■ **What needs to be done**:
For the entries below, the expected answer is the line with "The Assign To", the line with "[Vuplex: 3D WebView: the", and every line between them, exactly as written, and nothing more.

(Stored items)
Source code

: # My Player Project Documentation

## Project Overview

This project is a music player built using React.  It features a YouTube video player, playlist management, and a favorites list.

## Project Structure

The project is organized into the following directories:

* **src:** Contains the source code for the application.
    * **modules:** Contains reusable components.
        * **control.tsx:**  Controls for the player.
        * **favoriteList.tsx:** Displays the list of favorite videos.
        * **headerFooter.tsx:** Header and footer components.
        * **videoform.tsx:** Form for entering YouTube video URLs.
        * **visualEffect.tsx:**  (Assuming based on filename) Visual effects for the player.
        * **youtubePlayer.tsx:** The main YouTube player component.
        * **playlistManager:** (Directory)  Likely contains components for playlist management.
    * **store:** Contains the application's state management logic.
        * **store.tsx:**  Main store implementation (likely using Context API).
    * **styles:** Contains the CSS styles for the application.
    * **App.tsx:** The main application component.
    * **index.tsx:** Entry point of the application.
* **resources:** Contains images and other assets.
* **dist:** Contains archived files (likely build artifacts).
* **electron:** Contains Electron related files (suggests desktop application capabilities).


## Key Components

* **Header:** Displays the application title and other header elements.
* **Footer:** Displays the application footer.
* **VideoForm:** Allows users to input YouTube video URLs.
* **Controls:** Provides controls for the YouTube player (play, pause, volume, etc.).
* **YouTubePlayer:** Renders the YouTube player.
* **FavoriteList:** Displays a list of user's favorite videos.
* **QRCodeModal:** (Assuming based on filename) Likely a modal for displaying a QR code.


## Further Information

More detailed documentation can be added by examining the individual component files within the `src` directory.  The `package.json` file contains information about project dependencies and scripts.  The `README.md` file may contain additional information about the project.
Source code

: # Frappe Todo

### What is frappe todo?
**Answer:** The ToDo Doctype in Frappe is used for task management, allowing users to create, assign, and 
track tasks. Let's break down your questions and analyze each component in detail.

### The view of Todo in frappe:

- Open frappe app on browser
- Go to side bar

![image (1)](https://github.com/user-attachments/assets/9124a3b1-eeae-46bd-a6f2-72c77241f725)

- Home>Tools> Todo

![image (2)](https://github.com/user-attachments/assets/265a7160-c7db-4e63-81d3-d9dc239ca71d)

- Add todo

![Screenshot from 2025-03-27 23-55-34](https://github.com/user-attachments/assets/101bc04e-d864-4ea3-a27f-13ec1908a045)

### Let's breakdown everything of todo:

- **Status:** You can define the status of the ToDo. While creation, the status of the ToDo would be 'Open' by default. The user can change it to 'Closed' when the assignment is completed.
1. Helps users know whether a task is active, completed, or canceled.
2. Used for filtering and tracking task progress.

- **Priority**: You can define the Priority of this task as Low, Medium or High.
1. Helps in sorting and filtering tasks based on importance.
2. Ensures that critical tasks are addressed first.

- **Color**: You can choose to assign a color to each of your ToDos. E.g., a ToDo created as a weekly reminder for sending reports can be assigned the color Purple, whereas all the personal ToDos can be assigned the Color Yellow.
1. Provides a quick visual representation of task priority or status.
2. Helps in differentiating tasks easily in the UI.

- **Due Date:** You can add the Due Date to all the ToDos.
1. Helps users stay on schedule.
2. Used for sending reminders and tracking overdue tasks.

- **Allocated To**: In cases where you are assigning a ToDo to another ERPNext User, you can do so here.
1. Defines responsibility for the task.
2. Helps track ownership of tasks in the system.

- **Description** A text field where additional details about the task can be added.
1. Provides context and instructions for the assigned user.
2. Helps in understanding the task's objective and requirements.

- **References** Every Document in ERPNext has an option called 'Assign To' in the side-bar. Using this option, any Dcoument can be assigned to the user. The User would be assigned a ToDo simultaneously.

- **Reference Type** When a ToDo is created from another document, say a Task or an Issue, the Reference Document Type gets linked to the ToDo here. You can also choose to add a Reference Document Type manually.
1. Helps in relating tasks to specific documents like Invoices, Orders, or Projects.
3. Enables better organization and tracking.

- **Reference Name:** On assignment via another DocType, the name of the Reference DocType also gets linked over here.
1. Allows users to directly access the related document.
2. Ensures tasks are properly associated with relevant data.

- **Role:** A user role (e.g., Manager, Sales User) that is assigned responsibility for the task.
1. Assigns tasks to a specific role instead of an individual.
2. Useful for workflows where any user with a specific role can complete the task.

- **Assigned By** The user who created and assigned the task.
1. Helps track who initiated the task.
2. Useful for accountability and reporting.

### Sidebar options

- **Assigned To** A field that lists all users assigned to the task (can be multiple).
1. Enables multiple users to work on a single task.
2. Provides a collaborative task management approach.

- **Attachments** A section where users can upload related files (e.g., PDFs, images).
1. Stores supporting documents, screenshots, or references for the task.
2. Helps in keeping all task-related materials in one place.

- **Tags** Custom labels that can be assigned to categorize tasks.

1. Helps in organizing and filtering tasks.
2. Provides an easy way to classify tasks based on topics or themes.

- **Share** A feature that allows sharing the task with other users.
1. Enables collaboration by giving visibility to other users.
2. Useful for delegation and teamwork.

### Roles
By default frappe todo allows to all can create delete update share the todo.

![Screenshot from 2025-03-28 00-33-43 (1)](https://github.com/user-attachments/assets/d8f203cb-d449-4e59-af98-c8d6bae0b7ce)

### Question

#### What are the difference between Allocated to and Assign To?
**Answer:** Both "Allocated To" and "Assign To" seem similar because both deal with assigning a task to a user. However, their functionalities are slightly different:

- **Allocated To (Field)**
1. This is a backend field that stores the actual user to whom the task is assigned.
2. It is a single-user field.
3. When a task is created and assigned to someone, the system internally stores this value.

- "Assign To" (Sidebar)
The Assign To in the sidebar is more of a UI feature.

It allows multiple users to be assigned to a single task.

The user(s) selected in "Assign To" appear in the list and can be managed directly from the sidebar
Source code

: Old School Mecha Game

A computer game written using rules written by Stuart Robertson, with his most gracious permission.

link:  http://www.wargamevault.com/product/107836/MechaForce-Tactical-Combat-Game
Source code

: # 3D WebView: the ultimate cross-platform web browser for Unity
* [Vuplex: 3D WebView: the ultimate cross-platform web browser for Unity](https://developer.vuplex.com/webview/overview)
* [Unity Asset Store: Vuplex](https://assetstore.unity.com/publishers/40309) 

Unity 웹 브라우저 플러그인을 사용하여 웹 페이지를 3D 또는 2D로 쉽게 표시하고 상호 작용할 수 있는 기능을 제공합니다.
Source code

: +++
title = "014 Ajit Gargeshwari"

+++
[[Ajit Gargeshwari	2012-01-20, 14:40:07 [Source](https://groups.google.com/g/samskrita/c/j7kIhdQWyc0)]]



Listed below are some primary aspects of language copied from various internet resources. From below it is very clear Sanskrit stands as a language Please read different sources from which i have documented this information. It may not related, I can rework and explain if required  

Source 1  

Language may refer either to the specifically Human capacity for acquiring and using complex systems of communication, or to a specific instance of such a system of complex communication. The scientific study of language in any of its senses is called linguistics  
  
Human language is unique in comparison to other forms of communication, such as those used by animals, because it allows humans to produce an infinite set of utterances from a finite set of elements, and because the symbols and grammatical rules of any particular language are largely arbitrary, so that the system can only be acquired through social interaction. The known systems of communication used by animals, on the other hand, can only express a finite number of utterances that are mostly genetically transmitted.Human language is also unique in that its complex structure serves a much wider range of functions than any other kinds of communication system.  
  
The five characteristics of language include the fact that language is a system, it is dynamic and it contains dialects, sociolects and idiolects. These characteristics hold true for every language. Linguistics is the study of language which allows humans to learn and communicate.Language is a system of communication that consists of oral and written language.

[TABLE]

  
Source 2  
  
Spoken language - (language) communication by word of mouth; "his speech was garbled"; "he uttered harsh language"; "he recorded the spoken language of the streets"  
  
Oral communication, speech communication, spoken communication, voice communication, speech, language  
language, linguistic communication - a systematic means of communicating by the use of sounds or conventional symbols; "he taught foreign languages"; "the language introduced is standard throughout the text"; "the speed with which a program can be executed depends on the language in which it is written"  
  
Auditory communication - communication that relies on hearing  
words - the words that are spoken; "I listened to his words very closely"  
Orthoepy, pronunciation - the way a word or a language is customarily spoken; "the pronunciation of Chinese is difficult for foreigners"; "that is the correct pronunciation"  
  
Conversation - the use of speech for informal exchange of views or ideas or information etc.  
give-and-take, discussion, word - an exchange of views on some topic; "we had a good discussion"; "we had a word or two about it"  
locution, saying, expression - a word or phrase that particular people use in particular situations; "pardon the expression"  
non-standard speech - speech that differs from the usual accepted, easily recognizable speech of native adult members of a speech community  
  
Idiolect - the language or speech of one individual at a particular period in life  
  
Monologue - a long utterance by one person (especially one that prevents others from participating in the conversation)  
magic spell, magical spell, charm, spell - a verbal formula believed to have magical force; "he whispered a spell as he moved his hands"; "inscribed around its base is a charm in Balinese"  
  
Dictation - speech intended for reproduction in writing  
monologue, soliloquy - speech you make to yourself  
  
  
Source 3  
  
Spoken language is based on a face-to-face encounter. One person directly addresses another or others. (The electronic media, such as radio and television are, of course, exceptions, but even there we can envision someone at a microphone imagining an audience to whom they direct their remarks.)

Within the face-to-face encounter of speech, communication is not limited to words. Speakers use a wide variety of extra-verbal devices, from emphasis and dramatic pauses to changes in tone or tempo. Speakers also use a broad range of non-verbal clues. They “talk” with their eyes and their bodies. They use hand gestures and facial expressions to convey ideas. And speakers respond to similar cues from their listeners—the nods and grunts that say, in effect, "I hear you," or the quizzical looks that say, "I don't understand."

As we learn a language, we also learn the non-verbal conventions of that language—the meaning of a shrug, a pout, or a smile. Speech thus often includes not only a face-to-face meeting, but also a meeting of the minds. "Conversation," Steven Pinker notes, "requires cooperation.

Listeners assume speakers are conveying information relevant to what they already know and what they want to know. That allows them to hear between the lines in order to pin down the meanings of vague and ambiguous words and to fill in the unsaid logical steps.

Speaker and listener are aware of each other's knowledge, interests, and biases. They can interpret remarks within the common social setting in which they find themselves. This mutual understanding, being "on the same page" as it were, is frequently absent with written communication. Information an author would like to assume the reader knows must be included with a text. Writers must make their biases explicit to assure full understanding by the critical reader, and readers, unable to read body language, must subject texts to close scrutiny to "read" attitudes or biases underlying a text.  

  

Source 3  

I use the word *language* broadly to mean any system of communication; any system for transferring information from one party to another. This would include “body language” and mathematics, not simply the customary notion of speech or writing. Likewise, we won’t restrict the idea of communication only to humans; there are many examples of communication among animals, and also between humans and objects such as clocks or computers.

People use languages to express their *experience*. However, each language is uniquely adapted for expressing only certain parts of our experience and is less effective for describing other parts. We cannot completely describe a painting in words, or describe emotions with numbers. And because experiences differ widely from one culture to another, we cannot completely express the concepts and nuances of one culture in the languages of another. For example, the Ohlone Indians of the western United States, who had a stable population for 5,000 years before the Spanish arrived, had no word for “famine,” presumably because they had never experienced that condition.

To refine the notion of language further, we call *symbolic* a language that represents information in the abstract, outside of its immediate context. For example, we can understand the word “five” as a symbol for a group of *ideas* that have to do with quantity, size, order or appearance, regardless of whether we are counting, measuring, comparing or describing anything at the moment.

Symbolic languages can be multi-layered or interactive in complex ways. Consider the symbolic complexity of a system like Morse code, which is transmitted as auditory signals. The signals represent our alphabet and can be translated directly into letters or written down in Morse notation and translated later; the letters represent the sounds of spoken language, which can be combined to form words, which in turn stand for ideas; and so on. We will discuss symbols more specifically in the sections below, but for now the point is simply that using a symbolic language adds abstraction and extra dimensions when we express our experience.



■ **Answer space**:
The Assign To in the sidebar is more of a UI feature.

It allows multiple users to be assigned to a single task.

The user(s) selected in "Assign To" appear in the list and can be managed directly from the sidebar
Source code

: Old School Mecha Game

A computer game written using rules written by Stuart Robertson, with his most gracious permission.

link:  http://www.wargamevault.com/product/107836/MechaForce-Tactical-Combat-Game
Source code

: # 3D WebView: the ultimate cross-platform web browser for Unity
* [Vuplex: 3D WebView: the ultimate cross-platform web browser for Unity](https://developer.vuplex.com/webview/overview)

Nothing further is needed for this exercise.